On October 31 this year, the Seminary’s chapel team will host a service modeled on the Episcopal All Hallows’ Eve service, found in the Episcopal Book of Occasional Services, as part of the Seminary’s chapel program. While many Protestant denominations do not observe this particular holiday, PTS endeavors to introduce students to worship styles and spiritual practices from a variety of Christian traditions. The liturgy will include readings about mourning, memories, love, and hope and an invitation for participants to light votive candles and memorialize those they have lost. The holiday blends grief and remembrance of human mortality with joy and remembrance of the lives of the saints.
All Hallows’ Eve
The origins of All Hallows’ Eve date back to pre-Christian traditions of commemorating the dead each year in autumn. Later, the Church also felt the need to commemorate the dead around this same time, and this led to the observance of All Saint’s Day – a happy day celebrating the lives of the saints. All Hallows’ Eve, the eve of All Saint’s Day, is a quieter, more contemplative observance. The service includes procession into the dimly-lit sanctuary, candle lighting, several scripture readings, and a number of responsorial Psalms and canticles, not unlike an Easter vigil service. Again like an Easter vigil, the All Hallows’ Eve order of worship begins on a somber note, includes times of remembrance, and culminates in a celebration—in the case of All Hallows’ Eve, the Te Deum prayer of praise to God and the corporate singing of For All the Saints.
Episcopal Liturgy – A Service of Light and Presence
The practice of thinking about those who have gone before is a multifaceted experience. In the Episcopal tradition, All Hallows’ Eve is a time to both consider expectantly that God is preparing for the living a space in the heavenly kingdom of saints and remember and accept our own mortality and the mortality our loved ones. Light and presence are unifying themes which bring together the joyful and sorrowful facets of the service.
These themes of light and of presence are present throughout the liturgy. The service begins outside of the building, where a lit oil lamp marks the way into the sanctuary. The opening scripture reading is taken from a vespers service known as the “service of light,” and the call to worship is the phos hilaron (Greek, “gladdening light”), an ancient Byzantine hymn which the Episcopal tradition has adopted as its traditional candle-lighting hymn. The Service of the Word concludes with the song of the three young men found in Greek versions of the Book of Daniel, in which the three young men thrown into the fiery furnace sing praise to God, whose angel had come to be present with them in the furnace, as they walk unharmed in the midst of the flames. The service also features readings from 1 Samuel 28 (the witch of Endor), Job 4 (the vision of Eliphaz), Psalm 108 (a hymn Psalm including prayers of praise and of trust in God), Ezekiel 37 (the valley of dry bones), and Revelation 12 (the war in heaven).

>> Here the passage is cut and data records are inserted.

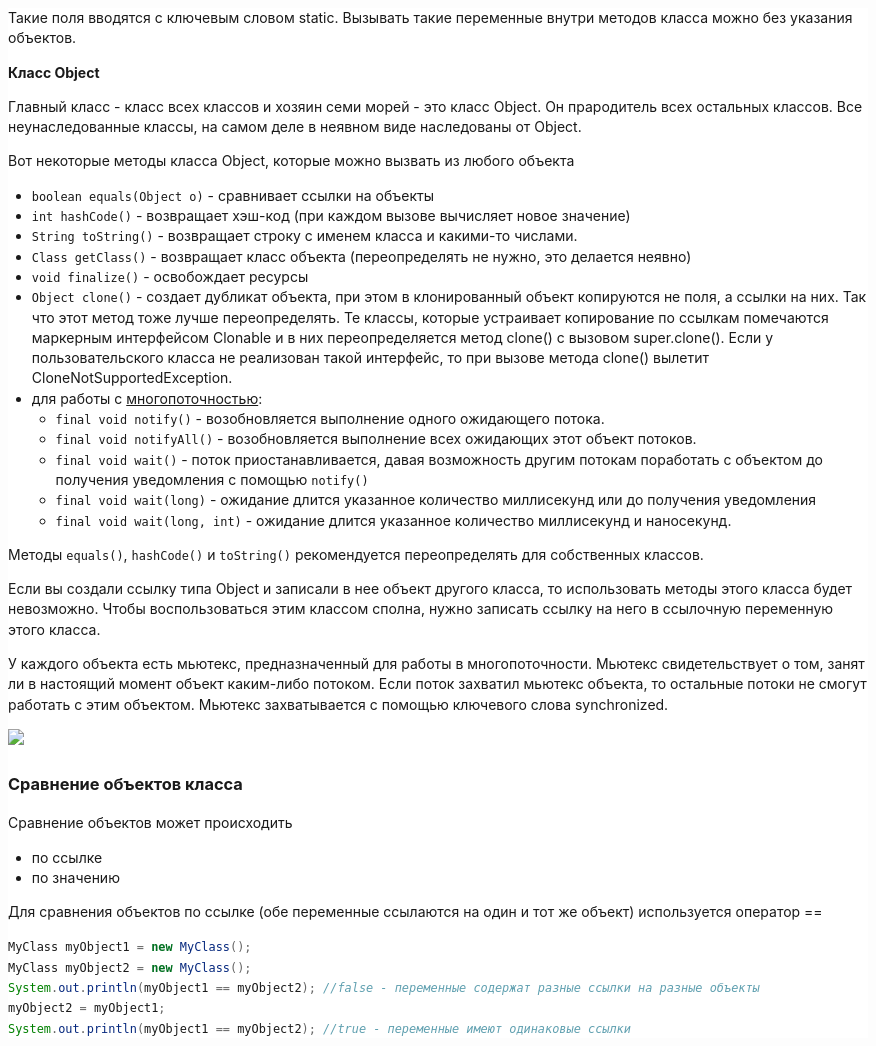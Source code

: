 Такие поля вводятся с ключевым словом static.
Вызывать такие переменные внутри методов класса можно без указания объектов.

**Класс Object**

Главный класс - класс всех классов и хозяин семи морей - это класс Object. Он прародитель всех остальных классов. Все неунаследованные классы, на самом деле в неявном виде наследованы от Object.

Вот некоторые методы класса Object, которые можно вызвать из любого объекта

- `boolean equals(Object o)` - сравнивает ссылки на объекты
- `int hashCode()` - возвращает хэш-код (при каждом вызове вычисляет новое значение)
- `String toString()` - возвращает строку с именем класса и какими-то числами.
- `Class getClass()` - возвращает класс объекта (переопределять не нужно, это делается неявно)
- `void finalize()` - освобождает ресурсы
- `Object clone()` - создает дубликат объекта, при этом в клонированный объект копируются не поля, а ссылки на них. Так что этот метод тоже лучше переопределять. Те классы, которые устраивает копирование по ссылкам помечаются маркерным интерфейсом Clonable и в них переопределяется метод clone() с вызовом super.clone(). Если у пользовательского класса не реализован такой интерфейс, то при вызове метода clone() вылетит CloneNotSupportedException.
- для работы с [многопоточностью](../multithreading/threads.md):
    - `final void notify()` - возобновляется выполнение одного ожидающего потока.
    - `final void notifyAll()` - возобновляется выполнение всех ожидающих этот объект потоков.
    - `final void wait()` - поток приостанавливается, давая возможность другим потокам поработать с объектом до получения уведомления с помощью `notify()`
    - `final void wait(long)` - ожидание длится указанное количество миллисекунд или до получения уведомления
    - `final void wait(long, int)` - ожидание длится указанное количество миллисекунд и наносекунд.

Методы `equals()`, `hashCode()` и `toString()` рекомендуется переопределять для собственных классов.

Если вы создали ссылку типа Object и записали в нее объект другого класса, то использовать методы этого класса будет невозможно. Чтобы воспользоваться этим классом сполна, нужно записать ссылку на него в ссылочную переменную этого класса.

У каждого объекта есть мьютекс, предназначенный для работы в многопоточности. Мьютекс свидетельствует о том, занят ли в настоящий момент объект каким-либо потоком. Если поток захватил мьютекс объекта, то остальные потоки не смогут работать с этим объектом. Мьютекс захватывается с помощью ключевого слова synchronized.

![](https://javarush.ru/api/1.0/rest/images/1293665/ac785bbd-16cf-4830-bf96-8dbfd84b3cbc?size=0)

### Сравнение объектов класса
Сравнение объектов может происходить
- по ссылке
- по значению

Для сравнения объектов по ссылке (обе переменные ссылаются на один и тот же объект) используется оператор ==
```java
MyClass myObject1 = new MyClass();
MyClass myObject2 = new MyClass();
System.out.println(myObject1 == myObject2); //false - переменные содержат разные ссылки на разные объекты
myObject2 = myObject1;
System.out.println(myObject1 == myObject2); //true - переменные имеют одинаковые ссылки
```
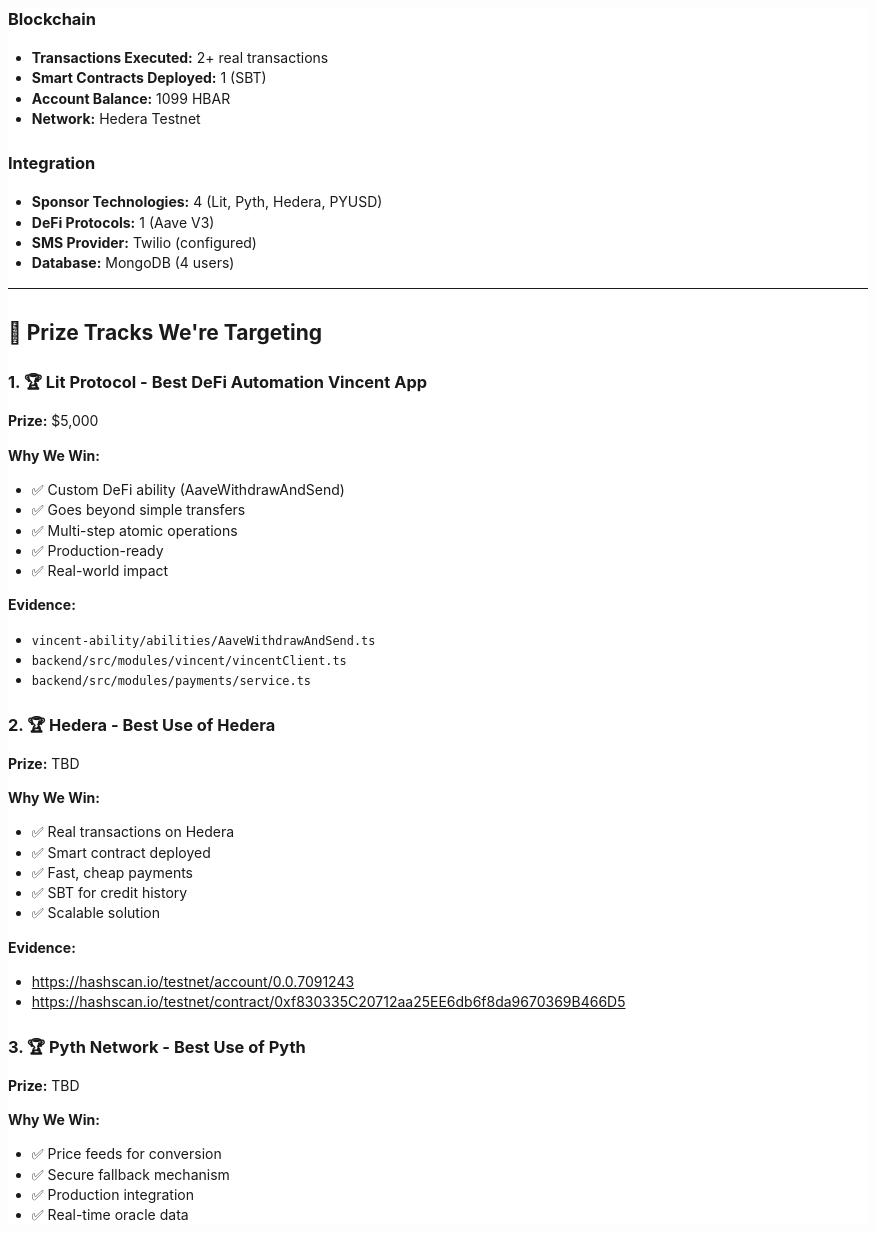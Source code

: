 ### Blockchain
- **Transactions Executed:** 2+ real transactions
- **Smart Contracts Deployed:** 1 (SBT)
- **Account Balance:** 1099 HBAR
- **Network:** Hedera Testnet

### Integration
- **Sponsor Technologies:** 4 (Lit, Pyth, Hedera, PYUSD)
- **DeFi Protocols:** 1 (Aave V3)
- **SMS Provider:** Twilio (configured)
- **Database:** MongoDB (4 users)

---

## 🎯 Prize Tracks We're Targeting

### 1. 🏆 Lit Protocol - Best DeFi Automation Vincent App
**Prize:** $5,000

**Why We Win:**
- ✅ Custom DeFi ability (AaveWithdrawAndSend)
- ✅ Goes beyond simple transfers
- ✅ Multi-step atomic operations
- ✅ Production-ready
- ✅ Real-world impact

**Evidence:**
- `vincent-ability/abilities/AaveWithdrawAndSend.ts`
- `backend/src/modules/vincent/vincentClient.ts`
- `backend/src/modules/payments/service.ts`

### 2. 🏆 Hedera - Best Use of Hedera
**Prize:** TBD

**Why We Win:**
- ✅ Real transactions on Hedera
- ✅ Smart contract deployed
- ✅ Fast, cheap payments
- ✅ SBT for credit history
- ✅ Scalable solution

**Evidence:**
- https://hashscan.io/testnet/account/0.0.7091243
- https://hashscan.io/testnet/contract/0xf830335C20712aa25EE6db6f8da9670369B466D5

### 3. 🏆 Pyth Network - Best Use of Pyth
**Prize:** TBD

**Why We Win:**
- ✅ Price feeds for conversion
- ✅ Secure fallback mechanism
- ✅ Production integration
- ✅ Real-time oracle data
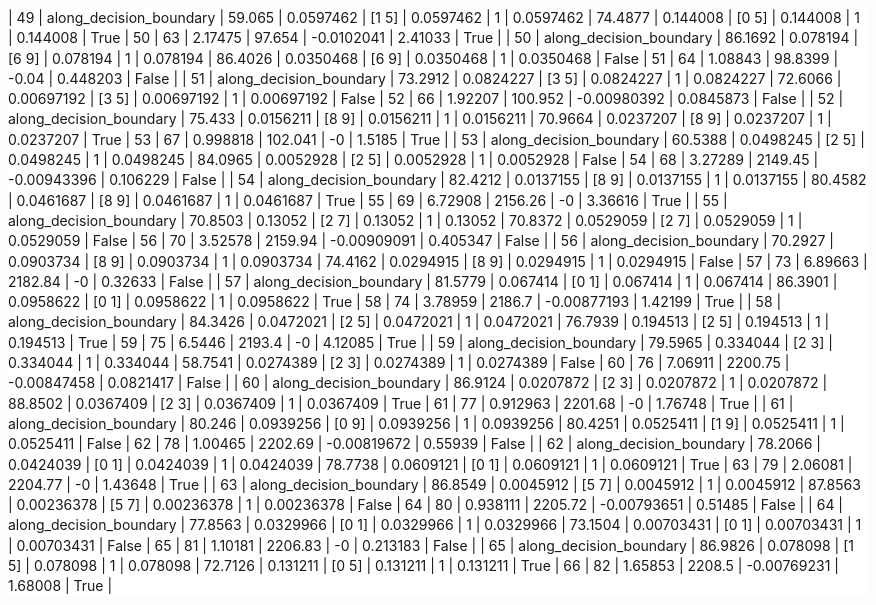 |  49 | along_decision_boundary |     59.065  | 0.0597462   | [1 5]    |   0.0597462   |      1 | 0.0597462   |      74.4877 | 0.144008    | [0 5]     |    0.144008    |       1 | 0.144008    | True      |     50 |              63 |                2.17475  |               97.654   | -0.0102041  |     2.41033     | True            |
|  50 | along_decision_boundary |     86.1692 | 0.078194    | [6 9]    |   0.078194    |      1 | 0.078194    |      86.4026 | 0.0350468   | [6 9]     |    0.0350468   |       1 | 0.0350468   | False     |     51 |              64 |                1.08843  |               98.8399  | -0.04       |     0.448203    | False           |
|  51 | along_decision_boundary |     73.2912 | 0.0824227   | [3 5]    |   0.0824227   |      1 | 0.0824227   |      72.6066 | 0.00697192  | [3 5]     |    0.00697192  |       1 | 0.00697192  | False     |     52 |              66 |                1.92207  |              100.952   | -0.00980392 |     0.0845873   | False           |
|  52 | along_decision_boundary |     75.433  | 0.0156211   | [8 9]    |   0.0156211   |      1 | 0.0156211   |      70.9664 | 0.0237207   | [8 9]     |    0.0237207   |       1 | 0.0237207   | True      |     53 |              67 |                0.998818 |              102.041   | -0          |     1.5185      | True            |
|  53 | along_decision_boundary |     60.5388 | 0.0498245   | [2 5]    |   0.0498245   |      1 | 0.0498245   |      84.0965 | 0.0052928   | [2 5]     |    0.0052928   |       1 | 0.0052928   | False     |     54 |              68 |                3.27289  |             2149.45    | -0.00943396 |     0.106229    | False           |
|  54 | along_decision_boundary |     82.4212 | 0.0137155   | [8 9]    |   0.0137155   |      1 | 0.0137155   |      80.4582 | 0.0461687   | [8 9]     |    0.0461687   |       1 | 0.0461687   | True      |     55 |              69 |                6.72908  |             2156.26    | -0          |     3.36616     | True            |
|  55 | along_decision_boundary |     70.8503 | 0.13052     | [2 7]    |   0.13052     |      1 | 0.13052     |      70.8372 | 0.0529059   | [2 7]     |    0.0529059   |       1 | 0.0529059   | False     |     56 |              70 |                3.52578  |             2159.94    | -0.00909091 |     0.405347    | False           |
|  56 | along_decision_boundary |     70.2927 | 0.0903734   | [8 9]    |   0.0903734   |      1 | 0.0903734   |      74.4162 | 0.0294915   | [8 9]     |    0.0294915   |       1 | 0.0294915   | False     |     57 |              73 |                6.89663  |             2182.84    | -0          |     0.32633     | False           |
|  57 | along_decision_boundary |     81.5779 | 0.067414    | [0 1]    |   0.067414    |      1 | 0.067414    |      86.3901 | 0.0958622   | [0 1]     |    0.0958622   |       1 | 0.0958622   | True      |     58 |              74 |                3.78959  |             2186.7     | -0.00877193 |     1.42199     | True            |
|  58 | along_decision_boundary |     84.3426 | 0.0472021   | [2 5]    |   0.0472021   |      1 | 0.0472021   |      76.7939 | 0.194513    | [2 5]     |    0.194513    |       1 | 0.194513    | True      |     59 |              75 |                6.5446   |             2193.4     | -0          |     4.12085     | True            |
|  59 | along_decision_boundary |     79.5965 | 0.334044    | [2 3]    |   0.334044    |      1 | 0.334044    |      58.7541 | 0.0274389   | [2 3]     |    0.0274389   |       1 | 0.0274389   | False     |     60 |              76 |                7.06911  |             2200.75    | -0.00847458 |     0.0821417   | False           |
|  60 | along_decision_boundary |     86.9124 | 0.0207872   | [2 3]    |   0.0207872   |      1 | 0.0207872   |      88.8502 | 0.0367409   | [2 3]     |    0.0367409   |       1 | 0.0367409   | True      |     61 |              77 |                0.912963 |             2201.68    | -0          |     1.76748     | True            |
|  61 | along_decision_boundary |     80.246  | 0.0939256   | [0 9]    |   0.0939256   |      1 | 0.0939256   |      80.4251 | 0.0525411   | [1 9]     |    0.0525411   |       1 | 0.0525411   | False     |     62 |              78 |                1.00465  |             2202.69    | -0.00819672 |     0.55939     | False           |
|  62 | along_decision_boundary |     78.2066 | 0.0424039   | [0 1]    |   0.0424039   |      1 | 0.0424039   |      78.7738 | 0.0609121   | [0 1]     |    0.0609121   |       1 | 0.0609121   | True      |     63 |              79 |                2.06081  |             2204.77    | -0          |     1.43648     | True            |
|  63 | along_decision_boundary |     86.8549 | 0.0045912   | [5 7]    |   0.0045912   |      1 | 0.0045912   |      87.8563 | 0.00236378  | [5 7]     |    0.00236378  |       1 | 0.00236378  | False     |     64 |              80 |                0.938111 |             2205.72    | -0.00793651 |     0.51485     | False           |
|  64 | along_decision_boundary |     77.8563 | 0.0329966   | [0 1]    |   0.0329966   |      1 | 0.0329966   |      73.1504 | 0.00703431  | [0 1]     |    0.00703431  |       1 | 0.00703431  | False     |     65 |              81 |                1.10181  |             2206.83    | -0          |     0.213183    | False           |
|  65 | along_decision_boundary |     86.9826 | 0.078098    | [1 5]    |   0.078098    |      1 | 0.078098    |      72.7126 | 0.131211    | [0 5]     |    0.131211    |       1 | 0.131211    | True      |     66 |              82 |                1.65853  |             2208.5     | -0.00769231 |     1.68008     | True            |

Especially notable is a pair of contemplative candle lighting practices that come between the Service of the Word and the celebration of the Lord’s Supper. Originally practiced in a Mennonite hospital, the full version of the practice includes ten readings accompanying the lighting of ten candles. The liturgy at PTS will feature four of these readings: those on the themes of mourning, memory, love, and hope. Then, participants are invited to approach the table, light votive candles, and say the names of those they wish to remember. After each name is spoken, the congregation responds: “They are present with us.” The sanctuary remains dim through this portion of the liturgy, and for three to five minutes, those present observe a contemplative time of remembrance in the presence of the candlelight.
Throughout the academic year, Seminary students collaborate to design chapel services as a part of the PTS Worship Program. Comprising students from various ecclesial traditions and led by the Rev. Kendra Buckwalter Smith, director of the Worship Program, the student chapel team draws upon a variety of worship styles, liturgical structures, and expressions of prayer to design worship experiences for the seminary community.